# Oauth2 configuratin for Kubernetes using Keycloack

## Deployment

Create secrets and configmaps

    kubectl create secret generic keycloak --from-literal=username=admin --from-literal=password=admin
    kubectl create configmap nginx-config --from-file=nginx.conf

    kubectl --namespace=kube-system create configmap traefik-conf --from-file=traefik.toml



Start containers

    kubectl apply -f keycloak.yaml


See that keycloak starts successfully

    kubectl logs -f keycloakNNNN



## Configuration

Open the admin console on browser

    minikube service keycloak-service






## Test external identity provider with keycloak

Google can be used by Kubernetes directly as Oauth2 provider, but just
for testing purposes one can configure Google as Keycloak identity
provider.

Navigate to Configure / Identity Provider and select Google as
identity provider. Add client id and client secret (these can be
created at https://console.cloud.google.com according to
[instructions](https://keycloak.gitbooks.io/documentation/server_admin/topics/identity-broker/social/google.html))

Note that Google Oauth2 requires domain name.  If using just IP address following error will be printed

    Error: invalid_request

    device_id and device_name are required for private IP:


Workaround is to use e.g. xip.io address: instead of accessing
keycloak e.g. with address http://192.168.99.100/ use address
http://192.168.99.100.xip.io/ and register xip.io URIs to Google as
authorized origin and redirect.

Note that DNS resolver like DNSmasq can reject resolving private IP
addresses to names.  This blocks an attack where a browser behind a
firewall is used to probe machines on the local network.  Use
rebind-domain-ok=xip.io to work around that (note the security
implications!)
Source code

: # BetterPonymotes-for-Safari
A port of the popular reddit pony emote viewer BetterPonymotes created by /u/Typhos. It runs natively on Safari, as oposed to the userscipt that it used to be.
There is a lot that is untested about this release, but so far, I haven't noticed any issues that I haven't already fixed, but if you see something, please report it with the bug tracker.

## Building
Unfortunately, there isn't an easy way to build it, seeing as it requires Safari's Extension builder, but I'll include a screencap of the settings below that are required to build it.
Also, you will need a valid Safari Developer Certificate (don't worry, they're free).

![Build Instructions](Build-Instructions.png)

====================

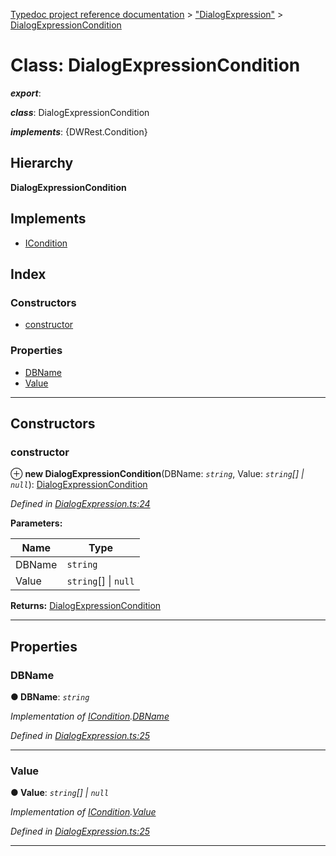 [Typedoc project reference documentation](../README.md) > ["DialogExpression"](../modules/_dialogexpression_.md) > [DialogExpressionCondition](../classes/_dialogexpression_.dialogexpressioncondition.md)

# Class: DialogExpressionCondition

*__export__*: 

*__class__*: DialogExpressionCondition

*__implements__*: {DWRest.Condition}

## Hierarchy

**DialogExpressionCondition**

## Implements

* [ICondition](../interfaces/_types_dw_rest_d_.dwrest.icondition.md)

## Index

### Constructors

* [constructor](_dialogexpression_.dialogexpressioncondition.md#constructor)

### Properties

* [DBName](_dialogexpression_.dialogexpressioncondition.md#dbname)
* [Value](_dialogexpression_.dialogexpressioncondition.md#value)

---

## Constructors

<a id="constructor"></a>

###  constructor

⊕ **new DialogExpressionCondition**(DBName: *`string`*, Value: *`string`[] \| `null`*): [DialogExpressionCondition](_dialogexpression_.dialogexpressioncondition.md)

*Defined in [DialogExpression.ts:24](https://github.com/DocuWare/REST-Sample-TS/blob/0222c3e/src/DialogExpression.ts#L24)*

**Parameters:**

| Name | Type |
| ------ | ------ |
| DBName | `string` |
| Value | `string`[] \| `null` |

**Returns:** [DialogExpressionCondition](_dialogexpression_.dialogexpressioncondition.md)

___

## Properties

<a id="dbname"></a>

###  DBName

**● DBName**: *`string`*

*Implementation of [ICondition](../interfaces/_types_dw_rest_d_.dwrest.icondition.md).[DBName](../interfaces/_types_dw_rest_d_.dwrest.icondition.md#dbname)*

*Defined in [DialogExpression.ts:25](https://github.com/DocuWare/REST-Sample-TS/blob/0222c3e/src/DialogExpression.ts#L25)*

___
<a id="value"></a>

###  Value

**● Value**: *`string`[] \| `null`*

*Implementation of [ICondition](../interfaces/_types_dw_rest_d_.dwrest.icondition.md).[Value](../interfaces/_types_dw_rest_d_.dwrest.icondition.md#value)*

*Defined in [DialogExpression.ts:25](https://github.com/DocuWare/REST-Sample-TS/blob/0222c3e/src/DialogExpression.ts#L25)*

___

====================

- [REQUIRED WORK]:
Select the lines from the entries that include the word "just".

- [SOLUTION TO THE PROBLEM]:
Google can be used by Kubernetes directly as Oauth2 provider, but just
Note that Google Oauth2 requires domain name.  If using just IP address following error will be printed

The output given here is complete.